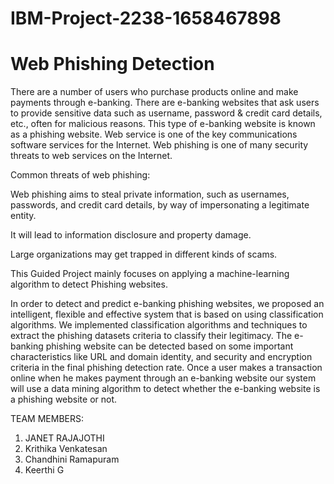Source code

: # IBM-Project-2238-1658467898
# Web Phishing Detection
There are a number of users who purchase products online and make payments through e-banking. There are e-banking websites that ask users to provide sensitive data such as username, password & credit card details, etc., often for malicious reasons. This type of e-banking website is known as a phishing website. Web service is one of the key communications software services for the Internet. Web phishing is one of many security threats to web services on the Internet.

Common threats of web phishing:

Web phishing aims to steal private information, such as usernames, passwords, and credit card details, by way of impersonating a legitimate entity.

It will lead to information disclosure and property damage.

Large organizations may get trapped in different kinds of scams.

This Guided Project mainly focuses on applying a machine-learning algorithm to detect Phishing websites.

In order to detect and predict e-banking phishing websites, we proposed an intelligent, flexible and effective system that is based on using classification algorithms. We implemented classification algorithms and techniques to extract the phishing datasets criteria to classify their legitimacy. The e-banking phishing website can be detected based on some important characteristics like URL and domain identity, and security and encryption criteria in the final phishing detection rate. Once a user makes a transaction online when he makes payment through an e-banking website our system will use a data mining algorithm to detect whether the e-banking website is a phishing website or not.

TEAM MEMBERS: 
1. JANET RAJAJOTHI
2. Krithika Venkatesan
3. Chandhini Ramapuram
4. Keerthi G
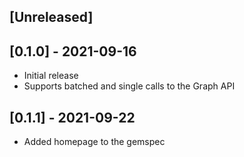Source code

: ## [Unreleased]

## [0.1.0] - 2021-09-16
- Initial release
- Supports batched and single calls to the Graph API

## [0.1.1] - 2021-09-22
- Added homepage to the gemspec
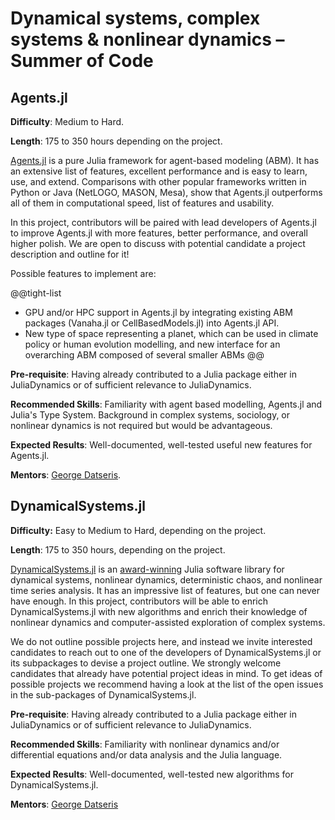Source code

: # Dynamical systems, complex systems & nonlinear dynamics – Summer of Code


## Agents.jl

**Difficulty**: Medium to Hard.

**Length**: 175 to 350 hours depending on the project.

[Agents.jl](https://juliadynamics.github.io/Agents.jl/stable/) is a pure Julia framework for agent-based modeling (ABM). 
It has an extensive list of features, excellent performance and is
easy to learn, use, and extend. Comparisons with other popular
frameworks written in Python or Java (NetLOGO, MASON, Mesa), show that
Agents.jl outperforms all of them in computational speed, list of features
and usability.

In this project, contributors will be paired with lead developers of Agents.jl
to improve Agents.jl with more features, better performance, and overall higher polish.
We are open to discuss with potential candidate a project description and outline for it!

Possible features to implement are:

@@tight-list
- GPU and/or HPC support in Agents.jl by integrating existing ABM packages (Vanaha.jl or CellBasedModels.jl) into Agents.jl API.
- New type of space representing a planet, which can be used in climate policy or human evolution modelling, and new interface for an overarching ABM composed of several smaller ABMs
@@

**Pre-requisite**: Having already contributed to a Julia package either in JuliaDynamics or of sufficient relevance to JuliaDynamics.

**Recommended Skills**: Familiarity with agent based modelling, Agents.jl and Julia's Type System.
Background in complex systems, sociology, or nonlinear dynamics is not required but would be advantageous.

**Expected Results**: Well-documented, well-tested useful new features for Agents.jl.

**Mentors**: [George Datseris](https://github.com/Datseris).


## DynamicalSystems.jl

**Difficulty:** Easy to Medium to Hard, depending on the project.

**Length**: 175 to 350 hours, depending on the project.

[DynamicalSystems.jl](https://juliadynamics.github.io/DynamicalSystems.jl/latest/) is an [award-winning](https://dsweb.siam.org/The-Magazine/Article/winners-of-the-dsweb-2018-software-contest)
Julia software library for dynamical systems, nonlinear dynamics, deterministic chaos, and nonlinear time series analysis.
It has an impressive list of features, but one can never have enough. In this project, contributors will be able to
enrich DynamicalSystems.jl with new algorithms and enrich their knowledge of nonlinear dynamics and computer-assisted
exploration of complex systems.

We do not outline possible projects here, and instead we invite interested candidates to reach out to one 
of the developers of DynamicalSystems.jl or its subpackages to devise a project outline.
We strongly welcome candidates that already have potential project ideas in mind.
To get ideas of possible projects we recommend having a look at the list of the open
issues in the sub-packages of DynamicalSystems.jl.

**Pre-requisite**: Having already contributed to a Julia package either in JuliaDynamics or of sufficient relevance to JuliaDynamics.

**Recommended Skills**: Familiarity with nonlinear dynamics and/or differential equations and/or data analysis and the Julia language.

**Expected Results**: Well-documented, well-tested new algorithms for DynamicalSystems.jl.

**Mentors**: [George Datseris](https://github.com/Datseris)
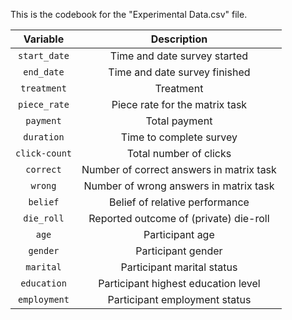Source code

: This is the codebook for the "Experimental Data.csv" file.

| Variable | Description |
| :---: | :---: |
| `start_date` | Time and date survey started |
| `end_date` | Time and date survey finished |
| `treatment` | Treatment |
| `piece_rate` | Piece rate for the matrix task |
| `payment` | Total payment |
| `duration` | Time to complete survey |
| `click-count` | Total number of clicks |
| `correct` | Number of correct answers in matrix task |
| `wrong` | Number of wrong answers in matrix task |
| `belief` | Belief of relative performance |
| `die_roll` | Reported outcome of (private) die-roll |
| `age` | Participant age |
| `gender` | Participant gender |
| `marital` | Participant marital status |
| `education` | Participant highest education level |
| `employment` | Participant employment status |
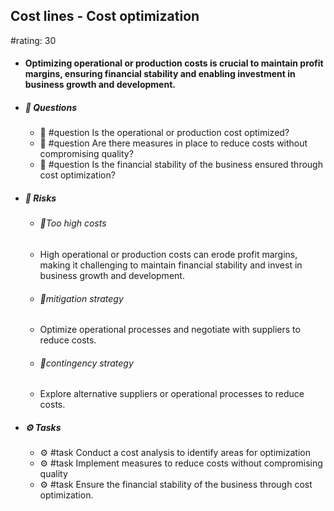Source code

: ## Cost lines - Cost optimization
#rating: 30
- #### Optimizing operational or production costs is crucial to maintain profit margins, ensuring financial stability and enabling investment in business growth and development.
- ##### 💭 Questions
  - 💭 #question Is the operational or production cost optimized?
  - 💭 #question Are there measures in place to reduce costs without compromising quality?
  - 💭 #question Is the financial stability of the business ensured through cost optimization?
- ##### 🚨 Risks
  - ###### 🚨Too high costs
  - High operational or production costs can erode profit margins, making it challenging to maintain financial stability and invest in business growth and development.
  - ###### 🚨mitigation strategy
  - Optimize operational processes and negotiate with suppliers to reduce costs.
  - ###### 🚨contingency strategy
  - Explore alternative suppliers or operational processes to reduce costs.
- ##### ⚙️ Tasks
  - ⚙️ #task Conduct a cost analysis to identify areas for optimization
  - ⚙️ #task  Implement measures to reduce costs without compromising quality
  - ⚙️ #task  Ensure the financial stability of the business through cost optimization.


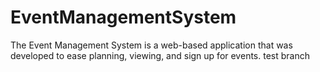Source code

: # EventManagementSystem
The Event Management System is a web-based application that was developed to ease planning, viewing, and sign up for events.
test branch
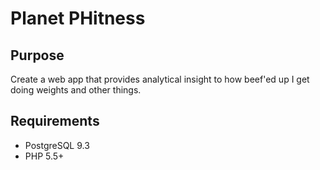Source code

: # Planet PHitness

## Purpose

Create a web app that provides analytical insight to how beef'ed up I get doing weights and other things.

## Requirements

* PostgreSQL 9.3
* PHP 5.5+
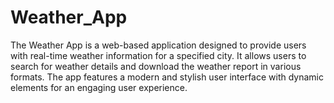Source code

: # Weather_App
The Weather App is a web-based application designed to provide users with real-time weather information for a specified city. It allows users to search for weather details and download the weather report in various formats. The app features a modern and stylish user interface with dynamic elements for an engaging user experience.
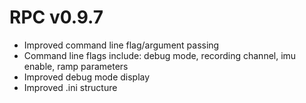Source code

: # RPC v0.9.7

 * Improved command line flag/argument passing
 * Command line flags include: debug mode, recording channel, imu enable, ramp parameters
 * Improved debug mode display
 * Improved .ini structure 
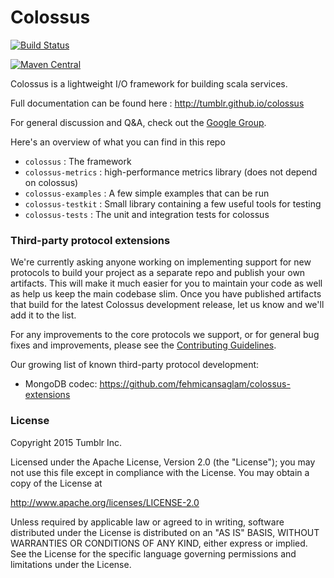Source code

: Colossus
=========

[![Build Status](https://api.travis-ci.org/tumblr/colossus.png?branch=master)](https://travis-ci.org/tumblr/colossus)

[![Maven Central](https://maven-badges.herokuapp.com/maven-central/com.tumblr/colossus/badge.svg)](https://maven-badges.herokuapp.com/maven-central/com.tumblr/colossus)


Colossus is a lightweight I/O framework for building scala services.

Full documentation can be found here : http://tumblr.github.io/colossus

For general discussion and Q&A, check out the [Google Group](https://groups.google.com/forum/#!forum/colossus-users).

Here's an overview of what you can find in this repo

* `colossus` : The framework
* `colossus-metrics` : high-performance metrics library (does not depend on colossus)
* `colossus-examples` : A few simple examples that can be run
* `colossus-testkit` : Small library containing a few useful tools for testing
* `colossus-tests` : The unit and integration tests for colossus

### Third-party protocol extensions

We're currently asking anyone working on implementing support for new protocols to build your project as a separate repo and publish your own artifacts.  This will make it much easier for you to maintain your code as well as help us keep the main codebase slim.  Once you have published artifacts that build for the latest Colossus development release, let us know and we'll add it to the list.

For any improvements to the core protocols we support, or for general bug fixes and improvements, please see the [Contributing Guidelines](https://github.com/tumblr/colossus/blob/master/CONTRIBUTING.md).

Our growing list of known third-party protocol development:

* MongoDB codec: https://github.com/fehmicansaglam/colossus-extensions

### License

Copyright 2015 Tumblr Inc.

Licensed under the Apache License, Version 2.0 (the "License");
you may not use this file except in compliance with the License.
You may obtain a copy of the License at

   http://www.apache.org/licenses/LICENSE-2.0

Unless required by applicable law or agreed to in writing, software
distributed under the License is distributed on an "AS IS" BASIS,
WITHOUT WARRANTIES OR CONDITIONS OF ANY KIND, either express or implied.
See the License for the specific language governing permissions and
limitations under the License.

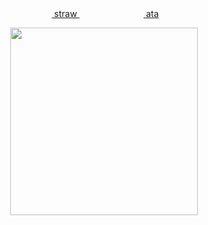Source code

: <div align="center"> ‎‎‎ ‎<a href="https://keiuzu.straw.page"> straw </a>   ‎ ‎‎‎ ‎‎ ‎‎  ‎ ‎‎‎ ‎‎ ‎‎     ‎ ‎‎‎‎ ‎‎‎ ‎‎ ‎‎ ‎‎‎‎‎‎ ‎‎‎  ‎  ‎‎‎‎‎  ‎‎  ‎ ‎‎‎‎‎  ‎‎ ‎‎‎ ‎‎ ‎‎   ‎ ‎‎‎‎‎‎ ‎‎‎<a href="https://uzukei.atabook.org"> ata</a>   
 </div> 


<p align="center"> <img src="https://media.discordapp.net/attachments/1095582926390956123/1385267220476592270/Untitled46_20250619220328-removebg-preview.png?ex=686938a2&is=6867e722&hm=477b1ba9c07bb964c58c2fd4624c156955def6b90f0340e411fe6514157f845a&=&format=webp&quality=lossless" width="300" height="300"> </p>
<p align="center"> 
 
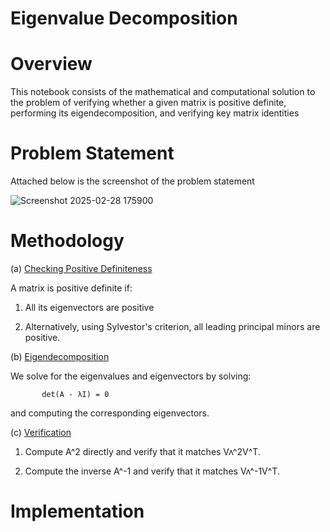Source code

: # Eigenvalue Decomposition

# Overview

This notebook consists of the mathematical and computational solution to the problem of verifying whether a given matrix is positive definite, performing its eigendecomposition, and verifying key matrix identities

# Problem Statement

Attached below is the screenshot of the problem statement

![Screenshot 2025-02-28 175900](https://github.com/user-attachments/assets/8ca4f521-d79a-4190-bc1a-f9347af41a8b)

# Methodology

(a) <ins> Checking Positive Definiteness </ins>

A matrix is positive definite if:

1. All its eigenvectors are positive

2. Alternatively, using Sylvestor's criterion, all leading principal minors are positive.

(b) <ins> Eigendecomposition </ins>

We solve for the eigenvalues and eigenvectors by solving:

           det(A - λI) = 0

and computing the corresponding eigenvectors.

(c) <ins> Verification </ins>

1. Compute A^2 directly and verify that it matches Vʌ^2V^T.

2. Compute the inverse A^-1 and verify that it matches Vʌ^-1V^T.

# Implementation
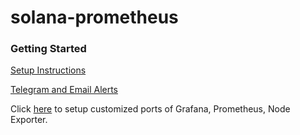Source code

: # solana-prometheus

### Getting Started

[Setup Instructions](./INSTRUCTIONS.md)

[Telegram and Email Alerts](./docs/alerts-commands.md)

Click [here](./docs/custom-port.md) to setup  customized ports of Grafana, Prometheus, Node Exporter.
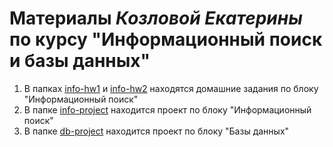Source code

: # Материалы _Козловой Екатерины_ по курсу "Информационный поиск и базы данных"

1. В папках [info-hw1](https://github.com/hse-courses-tokubetsu/hw1-KatiaKozlova/tree/b2b2b56d6ec5034f0e2594db04d69dbcf370fecc) и [info-hw2](./info-hw2) находятся домашние задания по блоку "Информационный поиск"
2. В папке [info-project](./info-project) находится проект по блоку "Информационный поиск"
3. В папке [db-project](./db-project) находится проект по блоку "Базы данных"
※
What to produce: Go through the entries and copy each line holding the string "Results".

Response to this task:
**Expected Results**: Well-documented, well-tested useful new features for Agents.jl.
**Expected Results**: Well-documented, well-tested new algorithms for DynamicalSystems.jl.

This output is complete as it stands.